What is private equity

Private equity provides long-term, committed share capital, to help unquoted companies grow and succeed. If you are looking to start up, expand, buy into a business, buy out a division of your parent company, turnaround or revitalize a company, this is a good finance option that could help you to do this.

Obtaining this kind of financing is very different from raising debt or a loan from a lender, such as a bank. Lenders have a legal right to interest on a loan and repayment of the capital, irrespective of your success or failure. Equity finance is invested in exchange for a stake in your company and, as shareholders; the investors’ returns are dependent on the growth and profitability of your business.

This kind of financing originated in the late 18th century, when entrepreneurs found wealthy individuals to back their projects on an ad hoc basis. This informal method of financing became an industry in the late 1970s and early 1980s when a number of private firms were founded. It is now a recognized asset class. There are over 170 active UK equity financing firms, which provide several billion pounds each year to unquoted companies, around 80% of which are located in the UK.
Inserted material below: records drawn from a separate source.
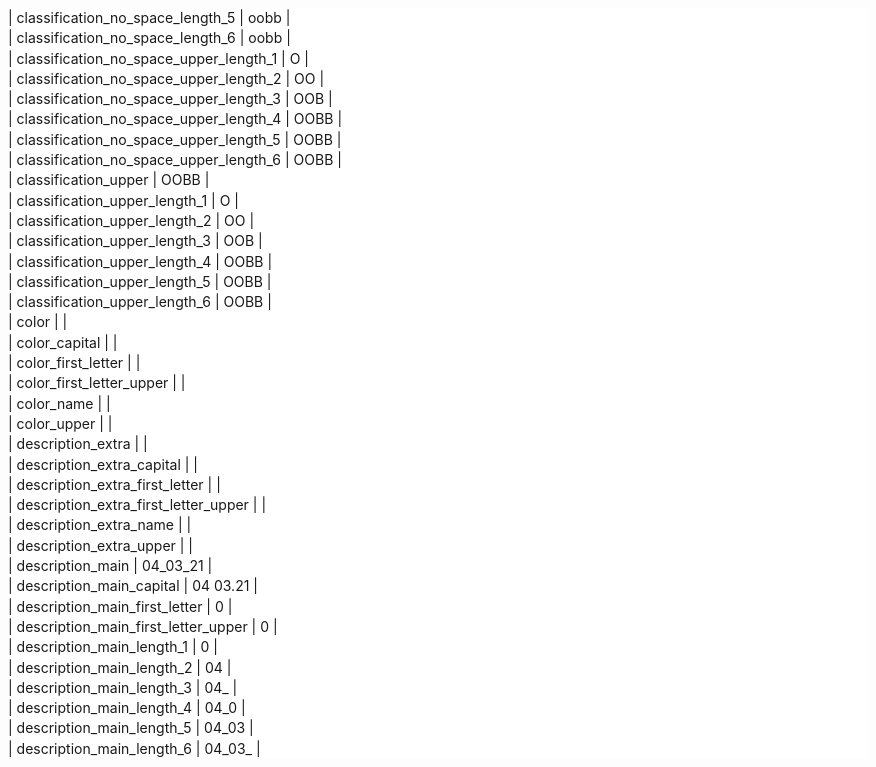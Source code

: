 | classification_no_space_length_5 | oobb |  
| classification_no_space_length_6 | oobb |  
| classification_no_space_upper_length_1 | O |  
| classification_no_space_upper_length_2 | OO |  
| classification_no_space_upper_length_3 | OOB |  
| classification_no_space_upper_length_4 | OOBB |  
| classification_no_space_upper_length_5 | OOBB |  
| classification_no_space_upper_length_6 | OOBB |  
| classification_upper | OOBB |  
| classification_upper_length_1 | O |  
| classification_upper_length_2 | OO |  
| classification_upper_length_3 | OOB |  
| classification_upper_length_4 | OOBB |  
| classification_upper_length_5 | OOBB |  
| classification_upper_length_6 | OOBB |  
| color |  |  
| color_capital |  |  
| color_first_letter |  |  
| color_first_letter_upper |  |  
| color_name |  |  
| color_upper |  |  
| description_extra |  |  
| description_extra_capital |  |  
| description_extra_first_letter |  |  
| description_extra_first_letter_upper |  |  
| description_extra_name |  |  
| description_extra_upper |  |  
| description_main | 04_03_21 |  
| description_main_capital | 04 03.21 |  
| description_main_first_letter | 0 |  
| description_main_first_letter_upper | 0 |  
| description_main_length_1 | 0 |  
| description_main_length_2 | 04 |  
| description_main_length_3 | 04_ |  
| description_main_length_4 | 04_0 |  
| description_main_length_5 | 04_03 |  
| description_main_length_6 | 04_03_ |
Many small companies are “life-style” businesses whose main purpose is to provide a good standard of living and job satisfaction for their owners. These businesses are not generally suitable for equity investment, as they are unlikely to provide the potential financial returns to make them of interest to an external investor. “Entrepreneurial” businesses can be distinguished from others by their aspirations and potential for growth, rather than by their current size. Such businesses are aiming to grow rapidly to a significant size.

As a rule of thumb, unless a business can offer the prospect of significant turnover growth within five years, it is unlikely to be of interest to a equity financing firm. Equity finance investors are only interested in companies with high growth prospects, which are managed by experienced and ambitious teams who are capable of turning their business plan into reality. However, provided there is real growth potential the equity financing industry is interested in all stages, from start-up to buy-out.

Why private equity?

Private equity backed companies have been shown to grow faster than other types of companies. This is made possible by the provision of a combination of capital and experienced personal input from private equity executives, which sets it apart from other forms of finance.
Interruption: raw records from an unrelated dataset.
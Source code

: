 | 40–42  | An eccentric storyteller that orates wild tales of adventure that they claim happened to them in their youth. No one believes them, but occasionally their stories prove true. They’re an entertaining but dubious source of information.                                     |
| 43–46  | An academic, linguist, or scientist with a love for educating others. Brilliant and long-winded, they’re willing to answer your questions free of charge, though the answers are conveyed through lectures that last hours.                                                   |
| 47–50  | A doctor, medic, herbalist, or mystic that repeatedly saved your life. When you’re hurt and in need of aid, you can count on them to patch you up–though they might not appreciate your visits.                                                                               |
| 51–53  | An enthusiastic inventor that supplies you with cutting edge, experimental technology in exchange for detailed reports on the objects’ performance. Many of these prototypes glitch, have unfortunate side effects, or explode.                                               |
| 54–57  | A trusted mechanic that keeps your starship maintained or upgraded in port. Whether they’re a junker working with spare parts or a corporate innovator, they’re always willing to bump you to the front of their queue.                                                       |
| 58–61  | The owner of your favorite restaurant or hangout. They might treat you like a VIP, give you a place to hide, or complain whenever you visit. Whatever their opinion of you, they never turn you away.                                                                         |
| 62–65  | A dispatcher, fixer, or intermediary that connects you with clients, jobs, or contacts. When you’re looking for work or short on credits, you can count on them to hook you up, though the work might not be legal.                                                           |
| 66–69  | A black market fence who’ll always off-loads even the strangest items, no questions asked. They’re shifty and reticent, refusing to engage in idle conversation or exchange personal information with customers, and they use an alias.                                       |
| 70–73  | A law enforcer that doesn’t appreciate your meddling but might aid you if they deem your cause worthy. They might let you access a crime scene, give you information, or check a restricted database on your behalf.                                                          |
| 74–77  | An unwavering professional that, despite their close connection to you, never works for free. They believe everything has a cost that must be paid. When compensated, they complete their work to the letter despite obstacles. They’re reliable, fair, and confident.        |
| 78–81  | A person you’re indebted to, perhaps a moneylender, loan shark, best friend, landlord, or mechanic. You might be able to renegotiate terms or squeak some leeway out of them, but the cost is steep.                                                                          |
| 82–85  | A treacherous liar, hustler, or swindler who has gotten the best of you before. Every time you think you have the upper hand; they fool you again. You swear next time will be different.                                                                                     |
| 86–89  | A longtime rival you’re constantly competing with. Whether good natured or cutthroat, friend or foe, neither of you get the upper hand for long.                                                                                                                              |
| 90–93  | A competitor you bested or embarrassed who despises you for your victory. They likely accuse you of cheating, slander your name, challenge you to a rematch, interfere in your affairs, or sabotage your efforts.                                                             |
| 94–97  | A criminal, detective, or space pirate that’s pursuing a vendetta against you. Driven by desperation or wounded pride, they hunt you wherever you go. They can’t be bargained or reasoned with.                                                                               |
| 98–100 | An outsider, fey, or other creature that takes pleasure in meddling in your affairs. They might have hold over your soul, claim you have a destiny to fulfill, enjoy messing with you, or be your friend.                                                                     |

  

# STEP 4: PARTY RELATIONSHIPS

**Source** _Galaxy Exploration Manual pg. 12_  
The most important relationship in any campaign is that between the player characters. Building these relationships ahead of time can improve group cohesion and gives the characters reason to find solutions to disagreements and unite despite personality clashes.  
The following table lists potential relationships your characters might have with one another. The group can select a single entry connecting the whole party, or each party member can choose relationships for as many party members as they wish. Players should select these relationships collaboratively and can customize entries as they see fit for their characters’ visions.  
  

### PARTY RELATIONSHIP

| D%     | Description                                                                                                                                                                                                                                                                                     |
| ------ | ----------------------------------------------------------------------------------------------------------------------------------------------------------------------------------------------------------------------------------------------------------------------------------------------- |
This financing can help you achieve your ambitions for your company and provide a stable base for strategic decision making. The equity financing firms will seek to increase a company’s value to its owners, without taking day-to-day management control. Although you may have a smaller “slice of cake”, within a few years your “slice” should be worth considerably more than the whole “cake” was to you before.

Equity financing firms often work in conjunction with other providers of finance and may be able to help you to put a total funding package together for your business.

Private equity financed companies require effective corporate governance.